If you want to check out Steve Jobs and Steve Wozniak’s first ever product, book your travel to Michigan now!
That’s because The Henry Ford museum in Dearborn has acquired a rare 1972 Blue Box in an auction in New York City, and will be displaying it soon. The illicit device, which pre-dates the Apple-1 by four years, allowed users to make free long-distance phone calls by reproducing specific dial tones.
“Blue Boxes were the first joint business venture between the two innovators, three years before the founding of Apple Computer Inc. in 1976,” said Patricia Mooradian, president and CEO of The Henry Ford. “At the time when this device was created, they were just young adults who had an unbridled passion for learning how things worked, and making things for their own use.
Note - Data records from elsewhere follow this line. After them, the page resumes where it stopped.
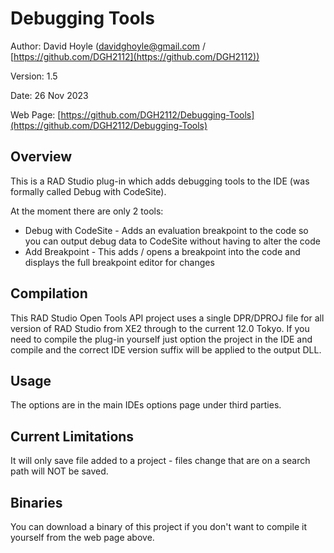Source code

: # Debugging Tools

Author:   David Hoyle (davidghoyle@gmail.com / [https://github.com/DGH2112](https://github.com/DGH2112))

Version:  1.5

Date:     26 Nov 2023

Web Page: [https://github.com/DGH2112/Debugging-Tools](https://github.com/DGH2112/Debugging-Tools)

## Overview

This is a RAD Studio plug-in which adds debugging tools to the IDE (was formally called Debug with
CodeSite).

At the moment there are only 2 tools:

* Debug with CodeSite - Adds an evaluation breakpoint to the code so you can output debug data to
  CodeSite without having to alter the code
* Add Breakpoint - This adds / opens a breakpoint into the code and displays the full breakpoint editor
  for changes

## Compilation

This RAD Studio Open Tools API project uses a single DPR/DPROJ file for all version of RAD Studio from
XE2 through to the current 12.0 Tokyo. If you need to compile the plug-in yourself just option the
project in the IDE and compile and the correct IDE version suffix will be applied to the output DLL.

## Usage

The options are in the main IDEs options page under third parties.

## Current Limitations

It will only save file added to a project - files change that are on a search path will NOT be saved.

## Binaries

You can download a binary of this project if you don't want to compile it yourself from the web page
above.

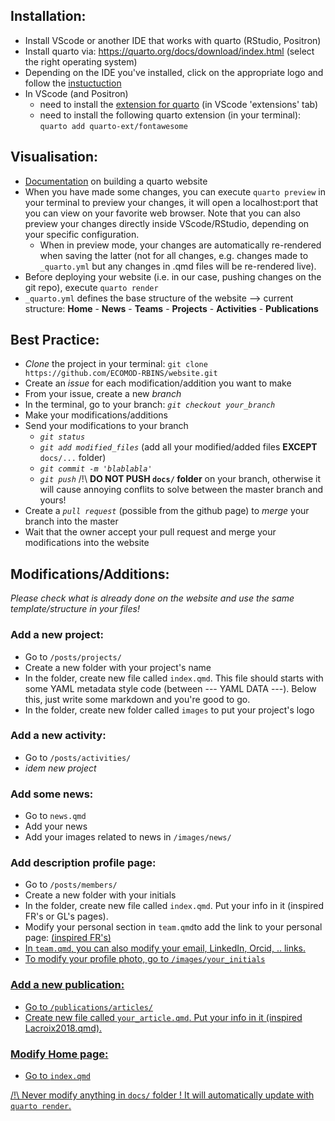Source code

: ## Installation:

- Install VScode or another IDE that works with quarto (RStudio, Positron)
- Install quarto via: https://quarto.org/docs/download/index.html (select the right operating system)
- Depending on the IDE you've installed, click on the appropriate logo and follow the [instuctuction](https://quarto.org/docs/get-started/)
- In VScode (and Positron)
  - need to install the [extension for quarto](https://marketplace.visualstudio.com/items?itemName=quarto.quarto) (in VScode 'extensions' tab)
  - need to install the following quarto extension (in your terminal): `quarto add quarto-ext/fontawesome`
 
## Visualisation:

- [Documentation](https://quarto.org/docs/websites/) on building a quarto website
- When you have made some changes, you can execute `quarto preview` in your terminal to preview your changes, it will open a localhost:port that you can view on your favorite web browser. Note that you can also preview your changes directly inside VScode/RStudio, depending on your specific configuration.
  - When in preview mode, your changes are automatically re-rendered when saving the latter (not for all changes, e.g. changes made to `_quarto.yml` but any changes in .qmd files will be re-rendered live). 
- Before deploying your website (i.e. in our case, pushing changes on the git repo), execute `quarto render`
- `_quarto.yml` defines the base structure of the website
  --> current structure: **Home** - **News** - **Teams** - **Projects** - **Activities** - **Publications**

## Best Practice:

- _Clone_ the project in your terminal: `git clone https://github.com/ECOMOD-RBINS/website.git`
- Create an _issue_ for each modification/addition you want to make
- From your issue, create a new _branch_
- In the terminal, go to your branch: _`git checkout your_branch`_
- Make your modifications/additions
- Send your modifications to your branch
  - _`git status`_
  - _`git add modified_files`_ (add all your modified/added files **EXCEPT** `docs/...` folder)
  - _`git commit -m 'blablabla'`_
  - _`git push`_ /!\ **DO NOT PUSH `docs/` folder** on your branch, otherwise it will cause annoying conflits to solve between the master branch and yours!
- Create a _`pull request`_ (possible from the github page) to _merge_ your branch into the master
- Wait that the owner accept your pull request and merge your modifications into the website

## Modifications/Additions:
_Please check what is already done on the website and use the same template/structure in your files!_

### Add a new project:
- Go to `/posts/projects/` 
- Create a new folder with your project's name
- In the folder, create new file called `index.qmd`. This file should starts with some YAML metadata style code (between --- YAML DATA ---). Below this, just write some markdown and you're good to go.
- In the folder, create new folder called `images` to put your project's logo

### Add a new activity:
- Go to `/posts/activities/` 
- _idem new project_

### Add some news:
- Go to `news.qmd` 
- Add your news
- Add your images related to news in `/images/news/` 

### Add description profile page:
- Go to `/posts/members/` 
- Create a new folder with your initials
- In the folder, create new file called `index.qmd`. Put your info in it (inspired FR's or GL's pages).
- Modify your personal section in `team.qmd`to add the link to your personal page: <a href="/posts/members/your_initials"> (inspired FR's)
- In `team.qmd`, you can also modify your email, LinkedIn, Orcid, .. links.
- To modify your profile photo, go to `/images/your_initials`

### Add a new publication:
- Go to `/publications/articles/` 
- Create new file called `your_article.qmd`. Put your info in it (inspired Lacroix2018.qmd).

### Modify Home page:
- Go to `index.qmd`

/!\ Never modify anything in `docs/` folder ! It will automatically update with `quarto render`.




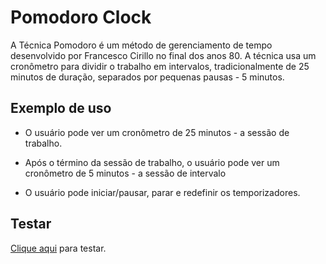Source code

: 
# Pomodoro Clock

A Técnica Pomodoro é um método de gerenciamento de tempo desenvolvido por Francesco Cirillo no final dos anos 80. A técnica usa um cronômetro para dividir o trabalho em intervalos, tradicionalmente de 25 minutos de duração, separados por pequenas pausas - 5 minutos.


## Exemplo de uso

* O usuário pode ver um cronômetro de 25 minutos - a sessão de trabalho.

* Após o término da sessão de trabalho, o usuário pode ver um cronômetro de 5 minutos - a sessão de intervalo

* O usuário pode iniciar/pausar, parar e redefinir os temporizadores.

## Testar

[Clique aqui](https://pomodorotimer-js.netlify.app/) para testar.






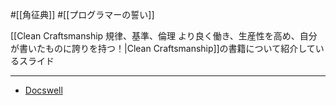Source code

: #[[角征典]] #[[プログラマーの誓い]]

[[Clean Craftsmanship 規律、基準、倫理 より良く働き、生産性を高め、自分が書いたものに誇りを持つ！|Clean Craftsmanship]]の書籍について紹介しているスライド

---

- [Docswell](https://www.docswell.com/s/kdmsnr/58X12K-clean-craftsmanship#p1)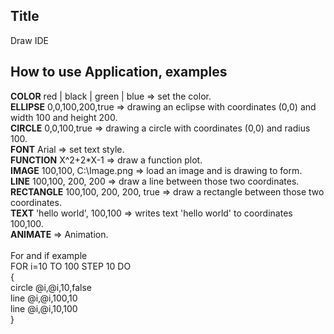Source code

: ## Title
Draw IDE
## How to use Application, examples
<b>COLOR</b> red | black | green | blue => set the color.<br>
<b>ELLIPSE</b> 0,0,100,200,true => drawing an eclipse with coordinates (0,0) and width 100 and height 200.<br>
<b>CIRCLE</b> 0,0,100,true => drawing a circle with coordinates (0,0) and radius 100.<br>
<b>FONT</b> Arial => set text style. <br>
<b>FUNCTION</b> X^2+2*X-1 => draw a function plot. <br>
<b>IMAGE</b> 100,100, C:\Image.png => load an image and is drawing to form.<br>
<b>LINE</b> 100,100, 200, 200 => draw a line between those two coordinates.<br>
<b>RECTANGLE</b> 100,100, 200, 200, true => draw a rectangle between those two coordinates.<br>
<b>TEXT</b> 'hello world', 100,100 => writes text 'hello world' to coordinates 100,100.<br>
<b>ANIMATE</b>  => Animation.<br>
<br>
For and if example <br>
FOR i=10 TO 100 STEP 10 DO <br>
{ <br>
circle @i,@i,10,false <br>
line @i,@i,100,10 <br>
line @i,@i,10,100 <br>
} <br>
<br>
This artifact speaks to ingenuity, curiosity and resourcefulness and fits perfectly within The Henry Ford’s Archive of American Innovation.”
https://www.youtube.com/watch?v=dxCNvNwl60s
Despite being around 5,000 miles away from Cupertino, Michigan’s Henry Ford museum is a great place to check out early Apple devices. In addition to the Blue Box, which was purchased at a recent Bonhams’ History of Science and Technology auction for $125,000, they also have an original 1976 Apple-1 computer on display. The Apple-1 was bought for an incredible $905,000 at auction back in late 2014.
The Blue Box that forms part of the collection was originally owned by David Claxton, brother of Bill Claxton, who helped Steve Wozniak build the the boxes back in the early 1970s.
Apple memorabilia
The recent Bonhams’ History of Science and Technology auction was a good place to pick up some rare Apple memorabilia, some of it at reasonable prices (well, kinda reasonable!). While the Blue Box went for around twice its estimated $67,400, an Apple-1 sold for “just” $355,000 — a far cry from the $905,000 paid by The Henry Ford back in 2014.
A partially completed Steve Jobs job application, written during his time at Reed College in 1972 or 1973 (“Access to transportation? Possible but not probable”) also sold for $18,750.